Copy out every line below without alteration.

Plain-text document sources
= Beginning of Section =
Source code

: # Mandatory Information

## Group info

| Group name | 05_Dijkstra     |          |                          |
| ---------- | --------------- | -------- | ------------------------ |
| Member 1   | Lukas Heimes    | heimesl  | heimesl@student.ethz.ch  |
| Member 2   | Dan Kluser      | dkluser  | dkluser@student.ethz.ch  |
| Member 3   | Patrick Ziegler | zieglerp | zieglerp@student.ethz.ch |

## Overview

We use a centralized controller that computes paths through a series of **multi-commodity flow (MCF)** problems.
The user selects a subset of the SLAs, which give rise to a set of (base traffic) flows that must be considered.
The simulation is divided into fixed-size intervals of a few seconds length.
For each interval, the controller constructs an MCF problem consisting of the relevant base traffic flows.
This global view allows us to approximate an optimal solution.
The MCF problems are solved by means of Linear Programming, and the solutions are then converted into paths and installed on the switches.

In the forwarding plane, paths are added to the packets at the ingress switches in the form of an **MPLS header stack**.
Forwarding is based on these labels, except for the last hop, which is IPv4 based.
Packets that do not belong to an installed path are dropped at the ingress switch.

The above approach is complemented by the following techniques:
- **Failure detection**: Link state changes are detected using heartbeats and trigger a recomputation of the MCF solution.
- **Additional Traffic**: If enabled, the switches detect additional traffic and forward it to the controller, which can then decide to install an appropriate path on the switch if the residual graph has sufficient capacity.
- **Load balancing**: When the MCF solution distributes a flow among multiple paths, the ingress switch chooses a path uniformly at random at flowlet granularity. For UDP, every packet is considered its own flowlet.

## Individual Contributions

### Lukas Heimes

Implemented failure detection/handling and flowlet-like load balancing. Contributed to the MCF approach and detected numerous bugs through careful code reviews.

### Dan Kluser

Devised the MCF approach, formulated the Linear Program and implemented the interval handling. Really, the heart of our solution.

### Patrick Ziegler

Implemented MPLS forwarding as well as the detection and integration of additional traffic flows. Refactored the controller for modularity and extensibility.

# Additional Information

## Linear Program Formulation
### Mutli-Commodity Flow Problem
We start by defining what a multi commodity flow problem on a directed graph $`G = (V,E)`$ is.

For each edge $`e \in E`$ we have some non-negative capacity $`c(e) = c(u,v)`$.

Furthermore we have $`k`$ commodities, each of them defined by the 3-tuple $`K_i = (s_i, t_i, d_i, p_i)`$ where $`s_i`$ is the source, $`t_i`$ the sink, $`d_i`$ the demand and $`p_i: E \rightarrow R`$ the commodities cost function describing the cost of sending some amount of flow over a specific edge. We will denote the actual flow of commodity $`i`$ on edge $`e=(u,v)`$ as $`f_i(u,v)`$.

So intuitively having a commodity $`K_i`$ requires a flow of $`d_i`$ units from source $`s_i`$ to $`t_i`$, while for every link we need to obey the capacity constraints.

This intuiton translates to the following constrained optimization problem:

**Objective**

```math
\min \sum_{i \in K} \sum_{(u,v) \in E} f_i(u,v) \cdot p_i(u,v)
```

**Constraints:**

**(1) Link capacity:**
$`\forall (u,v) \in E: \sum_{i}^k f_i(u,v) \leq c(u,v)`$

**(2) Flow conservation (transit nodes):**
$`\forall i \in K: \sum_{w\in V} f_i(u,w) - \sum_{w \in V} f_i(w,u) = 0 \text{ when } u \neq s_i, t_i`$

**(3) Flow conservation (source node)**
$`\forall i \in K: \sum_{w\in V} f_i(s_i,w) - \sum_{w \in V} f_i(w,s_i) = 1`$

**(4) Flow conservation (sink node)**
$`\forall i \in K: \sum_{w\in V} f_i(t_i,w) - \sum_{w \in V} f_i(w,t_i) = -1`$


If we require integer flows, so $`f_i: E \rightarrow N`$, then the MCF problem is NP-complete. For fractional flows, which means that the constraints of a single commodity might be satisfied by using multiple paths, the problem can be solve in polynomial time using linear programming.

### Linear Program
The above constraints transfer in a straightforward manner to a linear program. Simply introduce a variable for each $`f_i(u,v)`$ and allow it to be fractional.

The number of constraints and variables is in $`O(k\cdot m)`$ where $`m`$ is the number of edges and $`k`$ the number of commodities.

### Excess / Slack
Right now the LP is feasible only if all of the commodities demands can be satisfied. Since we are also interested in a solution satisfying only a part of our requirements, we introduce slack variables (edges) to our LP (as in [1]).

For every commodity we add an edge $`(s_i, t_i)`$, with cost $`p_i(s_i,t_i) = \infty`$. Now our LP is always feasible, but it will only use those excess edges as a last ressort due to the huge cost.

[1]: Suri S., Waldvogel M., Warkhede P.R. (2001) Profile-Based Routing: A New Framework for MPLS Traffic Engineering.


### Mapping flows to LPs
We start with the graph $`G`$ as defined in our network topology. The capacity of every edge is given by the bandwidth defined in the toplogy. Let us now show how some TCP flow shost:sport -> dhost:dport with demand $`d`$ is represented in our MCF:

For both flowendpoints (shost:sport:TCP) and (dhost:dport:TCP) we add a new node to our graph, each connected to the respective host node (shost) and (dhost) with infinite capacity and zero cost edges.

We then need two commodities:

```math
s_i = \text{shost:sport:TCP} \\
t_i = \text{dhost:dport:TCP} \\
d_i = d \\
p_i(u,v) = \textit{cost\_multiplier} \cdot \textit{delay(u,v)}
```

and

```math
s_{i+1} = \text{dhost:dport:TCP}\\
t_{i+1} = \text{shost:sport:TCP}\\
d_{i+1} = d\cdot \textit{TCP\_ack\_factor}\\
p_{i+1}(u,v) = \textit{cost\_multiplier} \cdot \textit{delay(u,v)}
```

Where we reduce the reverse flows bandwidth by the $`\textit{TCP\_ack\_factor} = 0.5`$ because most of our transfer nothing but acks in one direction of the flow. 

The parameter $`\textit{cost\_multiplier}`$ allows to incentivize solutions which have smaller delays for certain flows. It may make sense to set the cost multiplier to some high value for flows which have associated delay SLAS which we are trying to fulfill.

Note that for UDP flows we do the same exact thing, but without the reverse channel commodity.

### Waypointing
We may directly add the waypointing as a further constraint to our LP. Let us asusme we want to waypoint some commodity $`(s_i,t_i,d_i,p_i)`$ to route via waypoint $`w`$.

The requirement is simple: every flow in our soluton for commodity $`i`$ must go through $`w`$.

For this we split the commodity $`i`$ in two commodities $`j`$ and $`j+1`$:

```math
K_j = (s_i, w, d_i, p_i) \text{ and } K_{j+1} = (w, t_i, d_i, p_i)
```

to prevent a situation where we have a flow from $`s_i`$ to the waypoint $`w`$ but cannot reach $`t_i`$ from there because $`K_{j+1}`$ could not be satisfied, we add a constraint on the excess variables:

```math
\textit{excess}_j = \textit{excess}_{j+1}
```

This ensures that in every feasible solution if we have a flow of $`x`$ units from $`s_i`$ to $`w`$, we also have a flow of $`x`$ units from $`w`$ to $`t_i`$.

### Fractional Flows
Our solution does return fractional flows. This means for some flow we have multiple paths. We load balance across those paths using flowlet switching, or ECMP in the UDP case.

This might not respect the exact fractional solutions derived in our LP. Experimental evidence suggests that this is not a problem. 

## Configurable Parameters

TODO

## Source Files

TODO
= End of Section =
ANSWER BOX:
Source code

: # Mandatory Information

## Group info

| Group name | 05_Dijkstra     |          |                          |
| ---------- | --------------- | -------- | ------------------------ |
| Member 1   | Lukas Heimes    | heimesl  | heimesl@student.ethz.ch  |
| Member 2   | Dan Kluser      | dkluser  | dkluser@student.ethz.ch  |
| Member 3   | Patrick Ziegler | zieglerp | zieglerp@student.ethz.ch |

## Overview

We use a centralized controller that computes paths through a series of **multi-commodity flow (MCF)** problems.
The user selects a subset of the SLAs, which give rise to a set of (base traffic) flows that must be considered.
The simulation is divided into fixed-size intervals of a few seconds length.
For each interval, the controller constructs an MCF problem consisting of the relevant base traffic flows.
This global view allows us to approximate an optimal solution.
The MCF problems are solved by means of Linear Programming, and the solutions are then converted into paths and installed on the switches.

In the forwarding plane, paths are added to the packets at the ingress switches in the form of an **MPLS header stack**.
Forwarding is based on these labels, except for the last hop, which is IPv4 based.
Packets that do not belong to an installed path are dropped at the ingress switch.

The above approach is complemented by the following techniques:
- **Failure detection**: Link state changes are detected using heartbeats and trigger a recomputation of the MCF solution.
- **Additional Traffic**: If enabled, the switches detect additional traffic and forward it to the controller, which can then decide to install an appropriate path on the switch if the residual graph has sufficient capacity.
- **Load balancing**: When the MCF solution distributes a flow among multiple paths, the ingress switch chooses a path uniformly at random at flowlet granularity. For UDP, every packet is considered its own flowlet.

## Individual Contributions

### Lukas Heimes

Implemented failure detection/handling and flowlet-like load balancing. Contributed to the MCF approach and detected numerous bugs through careful code reviews.

### Dan Kluser

Devised the MCF approach, formulated the Linear Program and implemented the interval handling. Really, the heart of our solution.

### Patrick Ziegler

Implemented MPLS forwarding as well as the detection and integration of additional traffic flows. Refactored the controller for modularity and extensibility.

# Additional Information

## Linear Program Formulation
### Mutli-Commodity Flow Problem
We start by defining what a multi commodity flow problem on a directed graph $`G = (V,E)`$ is.

For each edge $`e \in E`$ we have some non-negative capacity $`c(e) = c(u,v)`$.

Furthermore we have $`k`$ commodities, each of them defined by the 3-tuple $`K_i = (s_i, t_i, d_i, p_i)`$ where $`s_i`$ is the source, $`t_i`$ the sink, $`d_i`$ the demand and $`p_i: E \rightarrow R`$ the commodities cost function describing the cost of sending some amount of flow over a specific edge. We will denote the actual flow of commodity $`i`$ on edge $`e=(u,v)`$ as $`f_i(u,v)`$.

So intuitively having a commodity $`K_i`$ requires a flow of $`d_i`$ units from source $`s_i`$ to $`t_i`$, while for every link we need to obey the capacity constraints.

This intuiton translates to the following constrained optimization problem:

**Objective**

```math
\min \sum_{i \in K} \sum_{(u,v) \in E} f_i(u,v) \cdot p_i(u,v)
```

**Constraints:**

**(1) Link capacity:**
$`\forall (u,v) \in E: \sum_{i}^k f_i(u,v) \leq c(u,v)`$

**(2) Flow conservation (transit nodes):**
$`\forall i \in K: \sum_{w\in V} f_i(u,w) - \sum_{w \in V} f_i(w,u) = 0 \text{ when } u \neq s_i, t_i`$

**(3) Flow conservation (source node)**
$`\forall i \in K: \sum_{w\in V} f_i(s_i,w) - \sum_{w \in V} f_i(w,s_i) = 1`$

**(4) Flow conservation (sink node)**
$`\forall i \in K: \sum_{w\in V} f_i(t_i,w) - \sum_{w \in V} f_i(w,t_i) = -1`$


If we require integer flows, so $`f_i: E \rightarrow N`$, then the MCF problem is NP-complete. For fractional flows, which means that the constraints of a single commodity might be satisfied by using multiple paths, the problem can be solve in polynomial time using linear programming.

### Linear Program
The above constraints transfer in a straightforward manner to a linear program. Simply introduce a variable for each $`f_i(u,v)`$ and allow it to be fractional.

The number of constraints and variables is in $`O(k\cdot m)`$ where $`m`$ is the number of edges and $`k`$ the number of commodities.

### Excess / Slack
Right now the LP is feasible only if all of the commodities demands can be satisfied. Since we are also interested in a solution satisfying only a part of our requirements, we introduce slack variables (edges) to our LP (as in [1]).

For every commodity we add an edge $`(s_i, t_i)`$, with cost $`p_i(s_i,t_i) = \infty`$. Now our LP is always feasible, but it will only use those excess edges as a last ressort due to the huge cost.

[1]: Suri S., Waldvogel M., Warkhede P.R. (2001) Profile-Based Routing: A New Framework for MPLS Traffic Engineering.


### Mapping flows to LPs
We start with the graph $`G`$ as defined in our network topology. The capacity of every edge is given by the bandwidth defined in the toplogy. Let us now show how some TCP flow shost:sport -> dhost:dport with demand $`d`$ is represented in our MCF:

For both flowendpoints (shost:sport:TCP) and (dhost:dport:TCP) we add a new node to our graph, each connected to the respective host node (shost) and (dhost) with infinite capacity and zero cost edges.

We then need two commodities:

```math
s_i = \text{shost:sport:TCP} \\
t_i = \text{dhost:dport:TCP} \\
d_i = d \\
p_i(u,v) = \textit{cost\_multiplier} \cdot \textit{delay(u,v)}
```

and

```math
s_{i+1} = \text{dhost:dport:TCP}\\
t_{i+1} = \text{shost:sport:TCP}\\
d_{i+1} = d\cdot \textit{TCP\_ack\_factor}\\
p_{i+1}(u,v) = \textit{cost\_multiplier} \cdot \textit{delay(u,v)}
```

Where we reduce the reverse flows bandwidth by the $`\textit{TCP\_ack\_factor} = 0.5`$ because most of our transfer nothing but acks in one direction of the flow. 

The parameter $`\textit{cost\_multiplier}`$ allows to incentivize solutions which have smaller delays for certain flows. It may make sense to set the cost multiplier to some high value for flows which have associated delay SLAS which we are trying to fulfill.

Note that for UDP flows we do the same exact thing, but without the reverse channel commodity.

### Waypointing
We may directly add the waypointing as a further constraint to our LP. Let us asusme we want to waypoint some commodity $`(s_i,t_i,d_i,p_i)`$ to route via waypoint $`w`$.

The requirement is simple: every flow in our soluton for commodity $`i`$ must go through $`w`$.

For this we split the commodity $`i`$ in two commodities $`j`$ and $`j+1`$:

```math
K_j = (s_i, w, d_i, p_i) \text{ and } K_{j+1} = (w, t_i, d_i, p_i)
```

to prevent a situation where we have a flow from $`s_i`$ to the waypoint $`w`$ but cannot reach $`t_i`$ from there because $`K_{j+1}`$ could not be satisfied, we add a constraint on the excess variables:

```math
\textit{excess}_j = \textit{excess}_{j+1}
```

This ensures that in every feasible solution if we have a flow of $`x`$ units from $`s_i`$ to $`w`$, we also have a flow of $`x`$ units from $`w`$ to $`t_i`$.

### Fractional Flows
Our solution does return fractional flows. This means for some flow we have multiple paths. We load balance across those paths using flowlet switching, or ECMP in the UDP case.

This might not respect the exact fractional solutions derived in our LP. Experimental evidence suggests that this is not a problem. 

## Configurable Parameters

TODO

## Source Files

TODO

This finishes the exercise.